- **The task**:
Repeat the whole listing below exactly as it reads.

----- Source information

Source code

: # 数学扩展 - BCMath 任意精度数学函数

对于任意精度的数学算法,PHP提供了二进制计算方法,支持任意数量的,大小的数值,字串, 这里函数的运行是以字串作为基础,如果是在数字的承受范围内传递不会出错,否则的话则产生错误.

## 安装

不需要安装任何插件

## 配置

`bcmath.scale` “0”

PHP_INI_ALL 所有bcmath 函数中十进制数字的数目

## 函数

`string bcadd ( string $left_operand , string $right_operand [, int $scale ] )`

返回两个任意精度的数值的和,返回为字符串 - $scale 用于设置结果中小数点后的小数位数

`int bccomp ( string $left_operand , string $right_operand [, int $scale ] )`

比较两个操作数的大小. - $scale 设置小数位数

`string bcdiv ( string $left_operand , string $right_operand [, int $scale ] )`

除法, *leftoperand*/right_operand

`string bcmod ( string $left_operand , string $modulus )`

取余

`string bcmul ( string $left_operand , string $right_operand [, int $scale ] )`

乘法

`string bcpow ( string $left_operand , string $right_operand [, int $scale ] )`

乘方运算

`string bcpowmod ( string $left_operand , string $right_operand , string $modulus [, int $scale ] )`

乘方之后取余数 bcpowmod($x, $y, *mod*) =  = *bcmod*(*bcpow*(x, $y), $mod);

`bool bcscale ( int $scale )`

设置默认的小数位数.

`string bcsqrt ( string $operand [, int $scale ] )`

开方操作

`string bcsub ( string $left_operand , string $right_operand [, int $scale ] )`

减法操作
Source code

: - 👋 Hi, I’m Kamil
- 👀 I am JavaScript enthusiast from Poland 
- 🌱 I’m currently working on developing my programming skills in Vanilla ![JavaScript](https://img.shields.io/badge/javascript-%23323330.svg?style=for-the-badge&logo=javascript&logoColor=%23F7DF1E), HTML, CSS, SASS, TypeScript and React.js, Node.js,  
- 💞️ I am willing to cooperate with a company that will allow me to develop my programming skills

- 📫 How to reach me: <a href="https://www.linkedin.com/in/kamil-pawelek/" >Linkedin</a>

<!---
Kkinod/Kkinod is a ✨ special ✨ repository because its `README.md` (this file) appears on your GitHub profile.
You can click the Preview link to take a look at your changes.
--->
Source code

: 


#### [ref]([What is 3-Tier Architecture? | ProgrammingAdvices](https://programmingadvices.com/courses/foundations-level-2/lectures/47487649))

----------

- **Completed task**:
Source code

: # 数学扩展 - BCMath 任意精度数学函数

对于任意精度的数学算法,PHP提供了二进制计算方法,支持任意数量的,大小的数值,字串, 这里函数的运行是以字串作为基础,如果是在数字的承受范围内传递不会出错,否则的话则产生错误.

## 安装

不需要安装任何插件

## 配置

`bcmath.scale` “0”

PHP_INI_ALL 所有bcmath 函数中十进制数字的数目

## 函数

`string bcadd ( string $left_operand , string $right_operand [, int $scale ] )`

返回两个任意精度的数值的和,返回为字符串 - $scale 用于设置结果中小数点后的小数位数

`int bccomp ( string $left_operand , string $right_operand [, int $scale ] )`

比较两个操作数的大小. - $scale 设置小数位数

`string bcdiv ( string $left_operand , string $right_operand [, int $scale ] )`

除法, *leftoperand*/right_operand

`string bcmod ( string $left_operand , string $modulus )`

取余

`string bcmul ( string $left_operand , string $right_operand [, int $scale ] )`

乘法

`string bcpow ( string $left_operand , string $right_operand [, int $scale ] )`

乘方运算

`string bcpowmod ( string $left_operand , string $right_operand , string $modulus [, int $scale ] )`

乘方之后取余数 bcpowmod($x, $y, *mod*) =  = *bcmod*(*bcpow*(x, $y), $mod);

`bool bcscale ( int $scale )`

设置默认的小数位数.

`string bcsqrt ( string $operand [, int $scale ] )`

开方操作

`string bcsub ( string $left_operand , string $right_operand [, int $scale ] )`

减法操作
Source code

: - 👋 Hi, I’m Kamil
- 👀 I am JavaScript enthusiast from Poland 
- 🌱 I’m currently working on developing my programming skills in Vanilla ![JavaScript](https://img.shields.io/badge/javascript-%23323330.svg?style=for-the-badge&logo=javascript&logoColor=%23F7DF1E), HTML, CSS, SASS, TypeScript and React.js, Node.js,  
- 💞️ I am willing to cooperate with a company that will allow me to develop my programming skills

- 📫 How to reach me: <a href="https://www.linkedin.com/in/kamil-pawelek/" >Linkedin</a>

<!---
Kkinod/Kkinod is a ✨ special ✨ repository because its `README.md` (this file) appears on your GitHub profile.
You can click the Preview link to take a look at your changes.
--->
Source code

: 


#### [ref]([What is 3-Tier Architecture? | ProgrammingAdvices](https://programmingadvices.com/courses/foundations-level-2/lectures/47487649))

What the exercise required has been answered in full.